Guardando poi al ruolo dell’università, Francesco ha sottolineato che «se la conoscenza non viene accolta come responsabilità, diventa sterile. Se chi ha ricevuto un’istruzione superiore, che oggi, in Portogallo e nel mondo, rimane un privilegio, non si sforza di restituire ciò di cui ha beneficiato, non ha capito fino in fondo cosa gli è stato offerto. Chiediamocelo – ha continuato -: dove sono? Me ne sto chiuso nella mia bolla o corro il rischio di uscire dalle mie sicurezze per diventare un cristiano praticante, un artigiano di giustizia e di bellezza? E ancora: Dov’è mio fratello?». Nell’analisi del Papa, «il titolo di studio non deve essere visto solo come una licenza per costruire il benessere personale, ma come un mandato per dedicarsi a una società più giusta e inclusiva, cioè più progredita.
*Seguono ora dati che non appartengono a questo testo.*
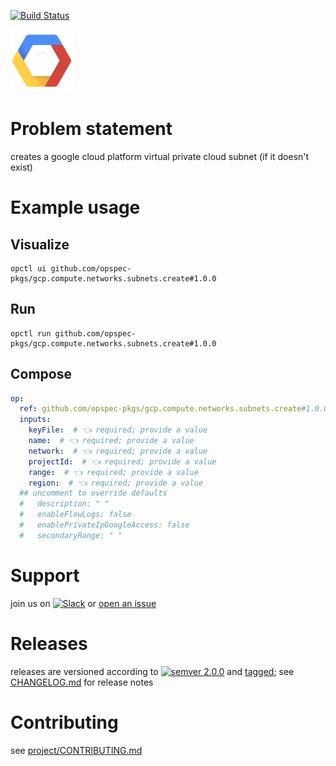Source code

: [![Build Status](https://github.com/opspec-pkgs/gcp.compute.networks.subnets.create/workflows/build/badge.svg?branch=main)](https://github.com/opspec-pkgs/gcp.compute.networks.subnets.create/actions?query=workflow%3Abuild+branch%3Amain)

<img src="icon.svg" alt="icon" height="100px">

# Problem statement

creates a google cloud platform virtual private cloud subnet (if it doesn't exist)

# Example usage

## Visualize

```shell
opctl ui github.com/opspec-pkgs/gcp.compute.networks.subnets.create#1.0.0
```

## Run

```
opctl run github.com/opspec-pkgs/gcp.compute.networks.subnets.create#1.0.0
```

## Compose

```yaml
op:
  ref: github.com/opspec-pkgs/gcp.compute.networks.subnets.create#1.0.0
  inputs:
    keyFile:  # 👈 required; provide a value
    name:  # 👈 required; provide a value
    network:  # 👈 required; provide a value
    projectId:  # 👈 required; provide a value
    range:  # 👈 required; provide a value
    region:  # 👈 required; provide a value
  ## uncomment to override defaults
  #   description: " "
  #   enableFlowLogs: false
  #   enablePrivateIpGoogleAccess: false
  #   secondaryRange: " "
```

# Support

join us on
[![Slack](https://img.shields.io/badge/slack-opctl-E01563.svg)](https://join.slack.com/t/opctl/shared_invite/zt-51zodvjn-Ul_UXfkhqYLWZPQTvNPp5w)
or
[open an issue](https://github.com/opspec-pkgs/gcp.compute.networks.subnets.create/issues)

# Releases

releases are versioned according to
[![semver 2.0.0](https://img.shields.io/badge/semver-2.0.0-brightgreen.svg)](http://semver.org/spec/v2.0.0.html)
and [tagged](https://git-scm.com/book/en/v2/Git-Basics-Tagging); see
[CHANGELOG.md](CHANGELOG.md) for release notes

# Contributing

see
[project/CONTRIBUTING.md](https://github.com/opspec-pkgs/project/blob/main/CONTRIBUTING.md)
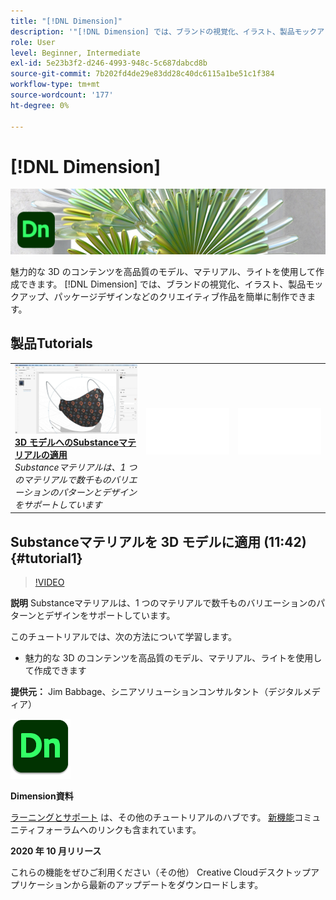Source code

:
 ```yaml
---
title: "[!DNL Dimension]"
description: '"[!DNL Dimension] では、ブランドの視覚化、イラスト、製品モックアップ、パッケージデザイン、その他のクリエイティブ作品を簡単に制作できます」'
role: User
level: Beginner, Intermediate
exl-id: 5e23b3f2-d246-4993-948c-5c687dabcd8b
source-git-commit: 7b202fd4de29e83dd28c40dc6115a1be51c1f384
workflow-type: tm+mt
source-wordcount: '177'
ht-degree: 0%

---
```


# [!DNL Dimension]

![チュートリアルヒーロー画像](../assets/Dimenio.jpg)

魅力的な 3D のコンテンツを高品質のモデル、マテリアル、ライトを使用して作成できます。 [!DNL Dimension] では、ブランドの視覚化、イラスト、製品モックアップ、パッケージデザインなどのクリエイティブ作品を簡単に制作できます。

## 製品Tutorials

<table style="table-layout:fixed">
<tr>
 <td>
   <a href="dimension.md#tutorial1">
      <img alt="3D モデルへのSubstanceマテリアルの適用" src="../assets/dimension_substanceAndGraphics_babbage_thumbnail.jpg" />
   </a>
    <div>
   <a href="dimension.md#tutorial1"><strong>3D モデルへのSubstanceマテリアルの適用</strong></a>
    </div>
    <em>Substanceマテリアルは、1 つのマテリアルで数千ものバリエーションのパターンとデザインをサポートしています</em>
    <br>
  </td>
  <td>
    <img alt="スペーサー" src="../assets/Whitespacer.png" />
    <div>
    <br>
  </td>
  <td>
    <img alt="スペーサー" src="../assets/Whitespacer.png" />
    <div>
    <br>
  </td>
</tr>
</table>

## Substanceマテリアルを 3D モデルに適用 (11:42) {#tutorial1}

>[!VIDEO](https://video.tv.adobe.com/v/326944?hidetitle=true)

**説明**
Substanceマテリアルは、1 つのマテリアルで数千ものバリエーションのパターンとデザインをサポートしています。

このチュートリアルでは、次の方法について学習します。
* 魅力的な 3D のコンテンツを高品質のモデル、マテリアル、ライトを使用して作成できます

**提供元：**
Jim Babbage、シニアソリューションコンサルタント（デジタルメディア）

![Dimensionロゴ](../assets/dn_appicon_96.png)

**Dimension資料**

[ラーニングとサポート](https://helpx.adobe.com/support/dimension.html) は、その他のチュートリアルのハブです。 [新機能](https://helpx.adobe.com/dimension/user-guide.html/dimension/using/whats-new.ug.html)コミュニティフォーラムへのリンクも含まれています。

**2020 年 10 月リリース**

これらの機能をぜひご利用ください（その他） Creative Cloudデスクトップアプリケーションから最新のアップデートをダウンロードします。
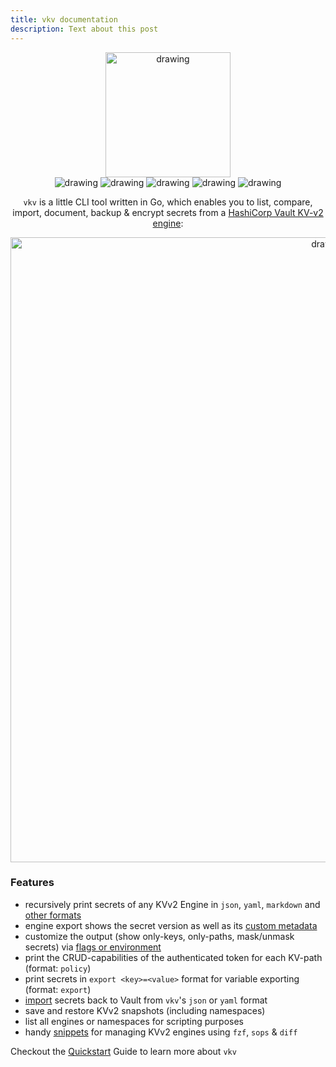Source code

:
 ```yaml
---
title: vkv documentation
description: Text about this post
---
```


<div align="center">
<img src="https://media.githubusercontent.com/media/FalcoSuessgott/vkv/master/www/static/images/logo.png" alt="drawing" width="200"/>
<br>
<img src="https://github.com/FalcoSuessgott/vkv/actions/workflows/test.yml/badge.svg" alt="drawing"/>
<img src="https://github.com/FalcoSuessgott/vkv/actions/workflows/lint.yml/badge.svg" alt="drawing"/>
<img src="https://codecov.io/gh/FalcoSuessgott/vkv/branch/master/graph/badge.svg" alt="drawing"/>
<img src="https://img.shields.io/github/downloads/FalcoSuessgott/vkv/total.svg" alt="drawing"/>
<img src="https://img.shields.io/github/v/release/FalcoSuessgott/vkv" alt="drawing"/>

`vkv` is a little CLI tool written in Go, which enables you to list, compare, import, document, backup & encrypt secrets from a [HashiCorp Vault KV-v2 engine](https://developer.hashicorp.com/vault/docs/secrets/kv/kv-v2):

<img src="https://media.githubusercontent.com/media/FalcoSuessgott/vkv/master/www/static/images/demo.gif" alt="drawing" width="1000" />

</div>

### Features
* recursively print secrets of any KVv2 Engine in `json`, `yaml`, `markdown` and [other formats](https://falcosuessgott.github.io/vkv/04_export/formats/)
* engine export shows the secret version as well as its [custom metadata](https://developer.hashicorp.com/vault/docs/commands/kv/metadata)
* customize the output (show only-keys, only-paths, mask/unmask secrets) via [flags or environment](https://falcosuessgott.github.io/vkv/04_export/)
* print the CRUD-capabilities of the authenticated token for each KV-path (format: `policy`)
* print secrets in `export <key>=<value>` format for variable exporting (format: `export`)
* [import](https://falcosuessgott.github.io/vkv/05_import/) secrets back to Vault from `vkv`'s `json` or `yaml` format 
* save and restore KVv2 snapshots (including namespaces)
* list all engines or namespaces for scripting purposes
* handy [snippets](https://falcosuessgott.github.io/vkv/08_advanced_examples/) for managing KVv2 engines using `fzf`, `sops` & `diff`



Checkout the [Quickstart](https://falcosuessgott.github.io/vkv/01_quickstart) Guide to learn more about `vkv`
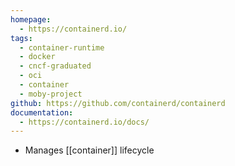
 ```yaml
---
homepage:
  - https://containerd.io/
tags:
  - container-runtime
  - docker
  - cncf-graduated
  - oci
  - container
  - moby-project
github: https://github.com/containerd/containerd
documentation:
  - https://containerd.io/docs/
---
```

- Manages [[container]] lifecycle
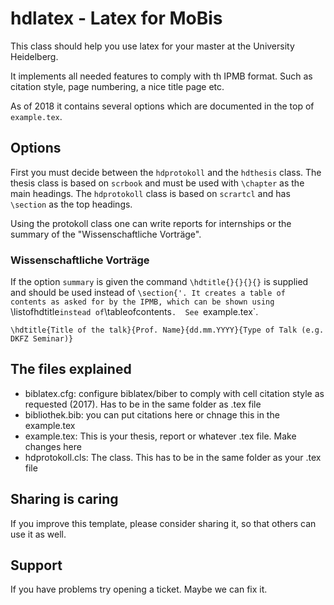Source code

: # hdlatex - Latex for MoBis
This class should help you use latex for your master at the University Heidelberg. 

It implements all needed features to comply with th IPMB format. Such as citation style, page numbering, a nice title page etc.

As of 2018 it contains several options which are documented in the top of `example.tex`.

## Options

First you must decide between the `hdprotokoll` and the `hdthesis` class. The thesis class is based on `scrbook` and must be used with `\chapter` as the main headings. The `hdprotokoll` class is based on `scrartcl` and has `\section` as the top headings.

Using the protokoll class one can write reports for internships or the summary of the "Wissenschaftliche Vorträge".


### Wissenschaftliche Vorträge
If the option `summary` is given the command `\hdtitle{}{}{}{}` is supplied and should be used instead of `\section{'. It creates a table of contents as asked for by the IPMB, which can be shown using `\listofhdtitle` instead of `\tableofcontents`.  See `example.tex`.

```
\hdtitle{Title of the talk}{Prof. Name}{dd.mm.YYYY}{Type of Talk (e.g. DKFZ Seminar)}
```




## The files explained

- biblatex.cfg: configure biblatex/biber to comply with cell citation style as requested (2017). Has to be in the same folder as .tex file
- bibliothek.bib: you can put citations here or chnage this in the example.tex
- example.tex: This is your thesis, report or whatever .tex file. Make changes here
- hdprotokoll.cls: The class. This has to be in the same folder as your .tex file

## Sharing is caring
If you improve this template, please consider sharing it, so that others can use it as well.

## Support
If you have problems try opening a ticket. Maybe we can fix it.
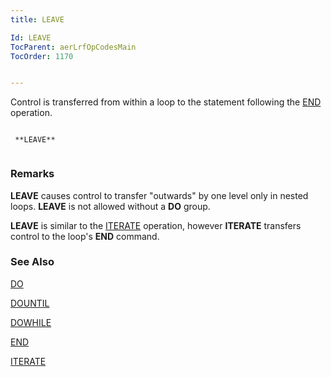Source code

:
 ```yaml
---
title: LEAVE

Id: LEAVE
TocParent: aerLrfOpCodesMain
TocOrder: 1170


---
```


Control is transferred from within a loop to the statement following the [END](END.html) operation. 

```

 **LEAVE** 
        
```

### Remarks
**LEAVE** causes control to transfer "outwards" by one level only in nested loops. **LEAVE** is not allowed without a **DO** group. 

**LEAVE** is similar to the [ITERATE](ITERATE.html) operation, however **ITERATE** transfers control to the loop's **END** command. 

### See Also
[DO](DO.html)

[DOUNTIL](DOUNTIL.html)

[DOWHILE](DOWHILE.html)

[END](END.html)

[ITERATE](ITERATE.html)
Voi, cari studenti, pellegrini del sapere, cosa volete vedere realizzato in Portogallo e nel mondo? Quali cambiamenti, quali trasformazioni? E in che modo l’università, soprattutto quella cattolica, può contribuirvi?», le domande rivolte ai presenti.
La consegna è ambiziosa: «Questo anziano che vi parla – sono ancora le parole di Bergoglio – sogna che la vostra generazione divenga una generazione di maestri. Maestri di umanità. Maestri di compassione. Maestri di nuove opportunità per il pianeta e i suoi abitanti. Maestri di speranza, maestri che diventano custodi del pianeta devastato da una catastrofe ecologica». Riconoscendo l’«urgenza drammatica di prenderci cura della casa comune», il pontefice ha sottolineato che «ciò non può essere fatto senza una conversione del cuore e un cambiamento della visione antropologica alla base dell’economia e della politica. Non ci si può accontentare di semplici misure palliative o di timidi e ambigui compromessi», è il monito. Di qui la necessità di «farsi carico di quello che purtroppo continua a venir rinviato: la necessità di ridefinire ciò che chiamiamo progresso ed evoluzione. Perché, in nome del progresso, si è fatto strada il regresso. Voi siete la generazione che può vincere questa sfida», l’incoraggiamento ai giovani. Al patto di non cadere nella «trappola di visioni parziali. Non dimenticate che abbiamo bisogno di un’ecologia integrale, di ascoltare la sofferenza del pianeta insieme a quella dei poveri; di mettere il dramma della desertificazione in parallelo con quello dei rifugiati; il tema delle migrazioni insieme a quello della denatalità; di occuparci della dimensione materiale della vita all’interno di una dimensione spirituale. Non polarizzazioni, ma visioni d’insieme», ha esortato.
Da ultimo, l’invito a «rendere la fede credibile attraverso le scelte. Perché se la fede non genera stili di vita convincenti, non fa lievitare la pasta del mondo. Le nostre azioni sono chiamate a riflettere la bellezza, gioiosa e insieme radicale, del Vangelo». La tesi di Francesco è che «il cristianesimo non può essere abitato come una fortezza circondata da mura, che alza bastioni nei confronti del mondo. In ogni epoca uno dei compiti più importanti per i cristiani è recuperare il senso dell’incarnazione. Senza l’incarnazione, il cristianesimo diventa ideologia; è l’incarnazione che permette di essere stupiti dalla bellezza che Cristo rivela attraverso ogni fratello e sorella, ogni uomo e donna». In questa direzione, «è indispensabile», per il Papa, «il contributo femminile». Infine, l’invito a «studiare il Patto educativo globale e appassionarvene. Uno dei punti che tratta è l’educazione all’accoglienza e all’inclusione – ha spiegato -. Ogni volta che qualcuno pratica un gesto di ospitalità, provoca una trasformazione».